Whether it is a NoSQL or SQL database OrderLines must shield itself from changes to the Products by at least keeping the name and unit price at time of order.

Scooletz
02/26/2013 08:40 PM by
Scooletz

@Rafal +1 having no option of adding or not an FK it's not a feature. It's implementation/design decision which one have to live with. I'm not saying it's needed for document database like Raven. I'm saying that not having it is not a plus for the db.

Phil Degenhardt
02/26/2013 11:32 PM by
Phil Degenhardt

Snapshotting the relevant data is perfectly fine but it does not have to mean that the association should be discarded. Why not maintain both the association and the relevant snapshot? The association connects this entity to other entities in the system and thus permits analysis, which wasn't initially conceived, to be bolted onto the system later and applied retrospectively. Discarding the association seems to be taking YAGNI one step too far.

Steve Py
02/27/2013 03:06 AM by
Steve Py

@phil - Because to be in any way reliable this requires temporal data. Otherwise you have two pieces of related data at some point in time that will certainly conflict with one another. An example of this would be when a product's price changes. A customer comes back to dispute a price, the order says it was $500, the product says $450. The system has no record whether the product price was updated, let alone whether it was updated before or after the order was received. Real world scenarios will be more complicated, but keeping that product reference is only practically useful if the data supports a full append-only timestamp model. If it isn't crucially important to have that, then YAGNI.

Mike Minutillo
02/27/2013 03:31 AM by
Mike Minutillo

I really dislike these inter-aggregate FKs in RDBMS because it's so common to see someone generate an EF (or LLBLGen, or whatever) layer over the top and end up with a bunch of navigation properties that are never (or rarely) used. These tend to either cause unintended lazy-loading or end up as null-reference exceptions.

Justin
02/27/2013 04:18 PM by
Justin

Temporal data is no excuse for denormalizing or removing FK's. This problem was solved in the late 90's for relational databases using bitemporal tables.

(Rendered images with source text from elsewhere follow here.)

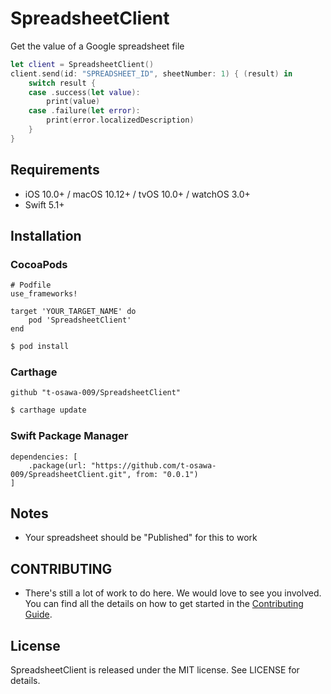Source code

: # SpreadsheetClient
Get the value of a Google spreadsheet file

```swift
let client = SpreadsheetClient()
client.send(id: "SPREADSHEET_ID", sheetNumber: 1) { (result) in
    switch result {
    case .success(let value):
        print(value)
    case .failure(let error):
        print(error.localizedDescription)
    }
}
```

## Requirements
- iOS 10.0+ / macOS 10.12+ / tvOS 10.0+ / watchOS 3.0+
- Swift 5.1+

## Installation
### CocoaPods
```
# Podfile
use_frameworks!

target 'YOUR_TARGET_NAME' do
    pod 'SpreadsheetClient'
end
```

```sh
$ pod install
```

### Carthage
```
github "t-osawa-009/SpreadsheetClient"
```

```sh
$ carthage update
```

### Swift Package Manager
```
dependencies: [
    .package(url: "https://github.com/t-osawa-009/SpreadsheetClient.git", from: "0.0.1")
]
```
## Notes
- Your spreadsheet should be "Published" for this to work

## CONTRIBUTING
- There's still a lot of work to do here. We would love to see you involved. You can find all the details on how to get started in the [Contributing Guide](https://github.com/t-osawa-009/SpreadsheetClient/blob/master/CONTRIBUTING.md).

## License
SpreadsheetClient is released under the MIT license. See LICENSE for details.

Read http://www.cs.arizona.edu/~rts/tdbbook.pdf if you want to implement orders with products while still being able to see the product as it was at the time of the order or as it is now or any time in between without duplicating data elements in multiple places.

Oracle, DB2 and Teradata all have the SQL temporal standards implemented so you don't have to do it manually.

Gene Hughson
02/27/2013 05:43 PM by
Gene Hughson

I have to agree with all those who think snapshotting data is a poor attempt to fix the issue of a changing product dimension. It may prevent changes to the product data from corrupting the line items table, but it slams the door on a lot of other likely needs (e.g. tracking sales of the same product across name changes, analyzing price change effects on sales, etc.). If your particular application doesn't need that kind of referential integrity, then fine, but for something like the example, You Are Gonna Need It (and will be poorly positioned to get it).

Ayende Rahien
02/28/2013 06:57 AM by
Ayende Rahien

Gene, In any such scenarios, you usually have the product id as well as any other pertinent information.

Phillip Haydon
03/01/2013 12:59 AM by
Phillip Haydon

I wrote up something similar last year, but I refer to them as Relationships or References.

http://www.philliphaydon.com/2012/07/ravendb-what-am-i-persisting-what-am-i-querying-part-2/

Matt Johnson
03/29/2013 09:13 PM by
Matt Johnson

@Justin & @Steve - RavenDB can actually work with full temporal and bitemporal data using https://github.com/mj1856/RavenDB-TemporalVersioning

Comments have been closed on this topic.